*** Opening of DATASET CONTENT ***

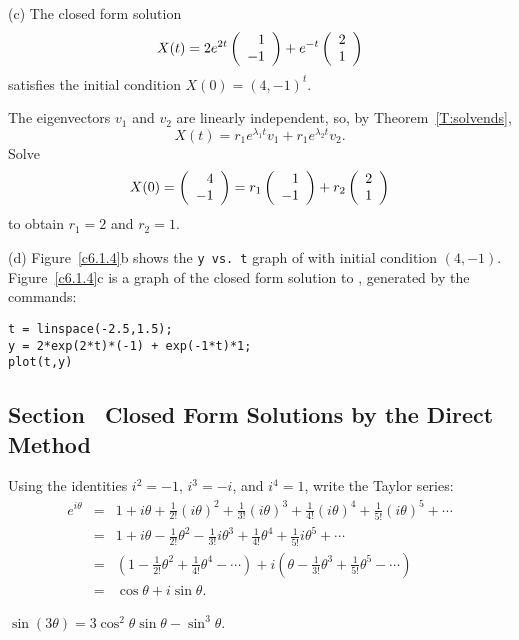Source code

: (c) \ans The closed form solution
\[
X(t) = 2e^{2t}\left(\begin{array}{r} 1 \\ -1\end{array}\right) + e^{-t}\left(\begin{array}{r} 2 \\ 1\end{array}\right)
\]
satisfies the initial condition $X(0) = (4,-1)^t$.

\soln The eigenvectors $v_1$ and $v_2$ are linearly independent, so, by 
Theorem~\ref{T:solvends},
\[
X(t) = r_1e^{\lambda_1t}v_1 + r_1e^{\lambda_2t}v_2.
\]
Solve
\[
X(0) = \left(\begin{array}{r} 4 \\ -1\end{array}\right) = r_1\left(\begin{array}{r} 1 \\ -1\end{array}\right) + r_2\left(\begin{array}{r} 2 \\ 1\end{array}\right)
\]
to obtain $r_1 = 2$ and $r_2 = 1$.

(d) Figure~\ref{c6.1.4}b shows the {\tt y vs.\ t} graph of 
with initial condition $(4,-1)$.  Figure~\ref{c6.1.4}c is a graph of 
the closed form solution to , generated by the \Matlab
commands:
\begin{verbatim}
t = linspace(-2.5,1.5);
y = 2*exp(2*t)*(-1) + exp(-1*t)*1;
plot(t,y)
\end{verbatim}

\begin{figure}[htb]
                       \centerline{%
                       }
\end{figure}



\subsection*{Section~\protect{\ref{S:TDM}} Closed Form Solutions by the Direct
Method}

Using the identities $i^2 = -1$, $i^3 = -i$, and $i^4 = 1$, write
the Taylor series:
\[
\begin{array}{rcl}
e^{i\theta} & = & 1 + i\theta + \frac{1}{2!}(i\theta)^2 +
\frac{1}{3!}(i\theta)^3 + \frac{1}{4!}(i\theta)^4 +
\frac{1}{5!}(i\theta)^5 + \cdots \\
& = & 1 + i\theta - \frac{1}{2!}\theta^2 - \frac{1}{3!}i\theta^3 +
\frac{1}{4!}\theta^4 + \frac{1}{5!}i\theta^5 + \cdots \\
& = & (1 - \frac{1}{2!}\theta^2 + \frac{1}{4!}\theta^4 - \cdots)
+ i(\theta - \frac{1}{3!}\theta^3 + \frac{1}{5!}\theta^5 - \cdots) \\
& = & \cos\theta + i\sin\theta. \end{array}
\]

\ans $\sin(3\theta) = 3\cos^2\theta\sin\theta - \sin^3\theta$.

*** Close of DATASET CONTENT ***

### WORK ITEM
Search the data for "theta". Copy every line that has it.

### RESPONSE BELOW
e^{i\theta} & = & 1 + i\theta + \frac{1}{2!}(i\theta)^2 +
\frac{1}{3!}(i\theta)^3 + \frac{1}{4!}(i\theta)^4 +
\frac{1}{5!}(i\theta)^5 + \cdots \\
& = & 1 + i\theta - \frac{1}{2!}\theta^2 - \frac{1}{3!}i\theta^3 +
\frac{1}{4!}\theta^4 + \frac{1}{5!}i\theta^5 + \cdots \\
& = & (1 - \frac{1}{2!}\theta^2 + \frac{1}{4!}\theta^4 - \cdots)
+ i(\theta - \frac{1}{3!}\theta^3 + \frac{1}{5!}\theta^5 - \cdots) \\
& = & \cos\theta + i\sin\theta. \end{array}
\ans $\sin(3\theta) = 3\cos^2\theta\sin\theta - \sin^3\theta$.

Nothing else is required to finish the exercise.